Exercise
Report, word for word, every line of the material that contains "Davi".

____ Listed records

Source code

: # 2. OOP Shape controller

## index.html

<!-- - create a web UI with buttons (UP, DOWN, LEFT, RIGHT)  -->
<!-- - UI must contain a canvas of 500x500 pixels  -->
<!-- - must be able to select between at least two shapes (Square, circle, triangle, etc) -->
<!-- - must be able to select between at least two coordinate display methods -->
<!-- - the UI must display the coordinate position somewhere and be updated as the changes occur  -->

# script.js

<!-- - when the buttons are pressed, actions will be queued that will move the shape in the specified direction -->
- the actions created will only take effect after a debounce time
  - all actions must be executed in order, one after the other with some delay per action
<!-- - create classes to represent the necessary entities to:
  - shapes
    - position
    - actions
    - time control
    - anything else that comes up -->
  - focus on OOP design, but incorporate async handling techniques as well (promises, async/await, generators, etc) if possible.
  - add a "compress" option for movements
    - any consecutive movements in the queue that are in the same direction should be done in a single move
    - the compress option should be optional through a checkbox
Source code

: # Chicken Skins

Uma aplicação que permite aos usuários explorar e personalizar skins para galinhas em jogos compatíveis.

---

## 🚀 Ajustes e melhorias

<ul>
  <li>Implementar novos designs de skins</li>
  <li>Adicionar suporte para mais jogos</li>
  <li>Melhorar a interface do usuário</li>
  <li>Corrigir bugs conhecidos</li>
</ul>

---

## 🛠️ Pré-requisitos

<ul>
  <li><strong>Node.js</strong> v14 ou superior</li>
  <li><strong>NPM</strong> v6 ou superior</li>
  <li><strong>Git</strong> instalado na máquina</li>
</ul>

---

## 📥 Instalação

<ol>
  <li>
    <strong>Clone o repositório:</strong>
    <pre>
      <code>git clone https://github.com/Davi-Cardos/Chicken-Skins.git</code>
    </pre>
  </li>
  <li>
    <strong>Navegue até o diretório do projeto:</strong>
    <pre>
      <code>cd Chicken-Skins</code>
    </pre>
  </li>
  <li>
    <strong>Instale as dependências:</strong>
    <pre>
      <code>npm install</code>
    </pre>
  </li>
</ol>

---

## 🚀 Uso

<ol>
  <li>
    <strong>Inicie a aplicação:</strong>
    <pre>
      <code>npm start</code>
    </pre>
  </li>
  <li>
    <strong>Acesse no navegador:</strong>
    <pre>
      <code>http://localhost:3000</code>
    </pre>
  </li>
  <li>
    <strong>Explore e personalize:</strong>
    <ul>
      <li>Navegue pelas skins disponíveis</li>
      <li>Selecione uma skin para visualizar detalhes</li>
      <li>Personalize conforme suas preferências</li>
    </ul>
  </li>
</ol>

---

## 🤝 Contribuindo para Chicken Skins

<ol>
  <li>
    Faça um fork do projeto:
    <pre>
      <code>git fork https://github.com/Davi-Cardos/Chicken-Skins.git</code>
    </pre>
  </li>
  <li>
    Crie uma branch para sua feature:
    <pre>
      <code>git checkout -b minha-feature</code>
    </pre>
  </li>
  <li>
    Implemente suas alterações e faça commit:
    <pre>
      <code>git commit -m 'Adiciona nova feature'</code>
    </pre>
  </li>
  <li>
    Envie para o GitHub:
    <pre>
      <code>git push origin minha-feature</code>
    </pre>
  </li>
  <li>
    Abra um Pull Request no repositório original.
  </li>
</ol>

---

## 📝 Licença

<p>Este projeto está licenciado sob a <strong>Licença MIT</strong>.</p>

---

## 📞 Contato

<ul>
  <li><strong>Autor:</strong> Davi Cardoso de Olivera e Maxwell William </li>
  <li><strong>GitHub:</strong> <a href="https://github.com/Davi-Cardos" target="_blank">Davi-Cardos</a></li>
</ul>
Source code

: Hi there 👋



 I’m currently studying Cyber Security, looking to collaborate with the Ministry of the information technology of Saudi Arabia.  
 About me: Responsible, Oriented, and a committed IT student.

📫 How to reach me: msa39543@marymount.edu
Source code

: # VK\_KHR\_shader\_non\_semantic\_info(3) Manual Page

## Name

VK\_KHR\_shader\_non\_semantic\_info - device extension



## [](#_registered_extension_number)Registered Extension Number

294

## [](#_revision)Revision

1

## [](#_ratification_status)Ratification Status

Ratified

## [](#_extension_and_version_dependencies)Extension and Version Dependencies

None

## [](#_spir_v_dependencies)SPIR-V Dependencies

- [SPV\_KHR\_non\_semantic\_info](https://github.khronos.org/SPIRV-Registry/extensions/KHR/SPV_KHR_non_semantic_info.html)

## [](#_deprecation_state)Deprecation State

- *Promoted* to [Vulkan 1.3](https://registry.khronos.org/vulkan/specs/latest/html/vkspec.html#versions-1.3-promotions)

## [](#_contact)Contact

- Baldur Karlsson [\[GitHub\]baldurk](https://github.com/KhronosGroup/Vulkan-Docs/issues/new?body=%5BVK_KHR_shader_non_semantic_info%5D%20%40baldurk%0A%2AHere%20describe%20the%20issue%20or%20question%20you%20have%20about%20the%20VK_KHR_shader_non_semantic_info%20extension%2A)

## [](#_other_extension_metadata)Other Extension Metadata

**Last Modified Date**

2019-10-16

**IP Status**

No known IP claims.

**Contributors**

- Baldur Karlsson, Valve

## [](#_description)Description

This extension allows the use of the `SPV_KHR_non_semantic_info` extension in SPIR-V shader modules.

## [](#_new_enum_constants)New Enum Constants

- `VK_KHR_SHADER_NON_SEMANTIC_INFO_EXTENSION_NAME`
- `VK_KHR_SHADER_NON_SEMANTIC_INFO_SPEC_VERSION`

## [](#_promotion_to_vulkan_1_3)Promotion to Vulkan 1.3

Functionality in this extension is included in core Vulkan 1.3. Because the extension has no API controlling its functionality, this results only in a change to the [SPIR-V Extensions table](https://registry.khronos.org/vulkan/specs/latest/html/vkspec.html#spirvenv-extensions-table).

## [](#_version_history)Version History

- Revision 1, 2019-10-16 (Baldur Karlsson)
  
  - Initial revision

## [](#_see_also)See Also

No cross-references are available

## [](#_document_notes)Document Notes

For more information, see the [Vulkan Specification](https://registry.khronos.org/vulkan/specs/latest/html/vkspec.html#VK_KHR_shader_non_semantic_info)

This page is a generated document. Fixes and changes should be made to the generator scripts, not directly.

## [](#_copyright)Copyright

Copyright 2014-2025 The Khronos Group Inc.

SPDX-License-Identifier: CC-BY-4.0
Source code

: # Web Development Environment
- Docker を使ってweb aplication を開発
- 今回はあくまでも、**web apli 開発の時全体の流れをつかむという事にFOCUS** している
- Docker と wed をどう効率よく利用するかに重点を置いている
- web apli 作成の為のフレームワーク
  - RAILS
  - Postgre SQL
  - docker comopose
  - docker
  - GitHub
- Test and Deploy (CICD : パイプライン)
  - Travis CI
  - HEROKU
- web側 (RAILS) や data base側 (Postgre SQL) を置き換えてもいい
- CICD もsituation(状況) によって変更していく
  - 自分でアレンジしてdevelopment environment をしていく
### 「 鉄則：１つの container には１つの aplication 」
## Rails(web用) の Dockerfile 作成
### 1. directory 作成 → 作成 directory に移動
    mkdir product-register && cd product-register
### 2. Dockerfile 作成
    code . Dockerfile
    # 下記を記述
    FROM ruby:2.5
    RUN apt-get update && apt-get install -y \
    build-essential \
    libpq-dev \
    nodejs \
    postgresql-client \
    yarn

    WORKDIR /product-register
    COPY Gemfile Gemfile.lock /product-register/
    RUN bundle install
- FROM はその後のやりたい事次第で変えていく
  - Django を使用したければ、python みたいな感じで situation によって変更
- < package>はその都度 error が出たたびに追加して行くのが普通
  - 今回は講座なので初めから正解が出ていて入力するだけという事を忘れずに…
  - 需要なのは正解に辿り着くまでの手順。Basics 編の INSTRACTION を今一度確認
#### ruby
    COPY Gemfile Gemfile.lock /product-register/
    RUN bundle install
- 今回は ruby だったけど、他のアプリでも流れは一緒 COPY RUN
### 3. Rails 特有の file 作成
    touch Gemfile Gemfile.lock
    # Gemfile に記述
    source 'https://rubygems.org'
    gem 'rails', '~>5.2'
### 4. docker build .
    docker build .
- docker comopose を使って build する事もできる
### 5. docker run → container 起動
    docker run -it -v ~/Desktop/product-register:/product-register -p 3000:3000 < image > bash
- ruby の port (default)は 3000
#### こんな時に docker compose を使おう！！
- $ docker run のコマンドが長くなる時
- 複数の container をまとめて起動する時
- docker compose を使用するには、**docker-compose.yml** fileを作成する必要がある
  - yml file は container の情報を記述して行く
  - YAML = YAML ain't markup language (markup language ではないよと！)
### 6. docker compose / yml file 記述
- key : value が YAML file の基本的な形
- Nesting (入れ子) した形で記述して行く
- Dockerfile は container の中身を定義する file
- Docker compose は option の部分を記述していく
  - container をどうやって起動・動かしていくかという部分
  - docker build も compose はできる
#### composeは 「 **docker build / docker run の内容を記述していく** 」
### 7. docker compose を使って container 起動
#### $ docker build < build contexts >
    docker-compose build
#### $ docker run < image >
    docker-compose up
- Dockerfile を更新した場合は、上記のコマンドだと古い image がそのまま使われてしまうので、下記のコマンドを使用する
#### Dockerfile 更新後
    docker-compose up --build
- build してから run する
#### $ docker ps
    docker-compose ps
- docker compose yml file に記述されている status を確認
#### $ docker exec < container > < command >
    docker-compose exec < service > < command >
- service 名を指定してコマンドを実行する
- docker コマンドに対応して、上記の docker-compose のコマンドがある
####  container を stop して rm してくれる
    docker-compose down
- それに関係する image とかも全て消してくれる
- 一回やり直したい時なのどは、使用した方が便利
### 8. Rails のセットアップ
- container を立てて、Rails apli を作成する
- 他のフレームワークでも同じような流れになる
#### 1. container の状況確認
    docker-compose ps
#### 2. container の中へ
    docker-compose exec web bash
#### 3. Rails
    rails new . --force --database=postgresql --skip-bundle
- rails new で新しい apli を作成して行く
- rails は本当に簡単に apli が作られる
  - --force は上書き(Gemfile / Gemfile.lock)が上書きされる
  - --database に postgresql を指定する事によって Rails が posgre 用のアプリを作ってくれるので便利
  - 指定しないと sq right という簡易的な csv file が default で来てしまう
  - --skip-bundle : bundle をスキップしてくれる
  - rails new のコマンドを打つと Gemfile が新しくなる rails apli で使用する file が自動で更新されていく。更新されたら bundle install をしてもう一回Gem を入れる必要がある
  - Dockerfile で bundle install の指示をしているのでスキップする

________

Exercise response
      <code>git clone https://github.com/Davi-Cardos/Chicken-Skins.git</code>
      <code>git fork https://github.com/Davi-Cardos/Chicken-Skins.git</code>
  <li><strong>Autor:</strong> Davi Cardoso de Olivera e Maxwell William </li>
  <li><strong>GitHub:</strong> <a href="https://github.com/Davi-Cardos" target="_blank">Davi-Cardos</a></li>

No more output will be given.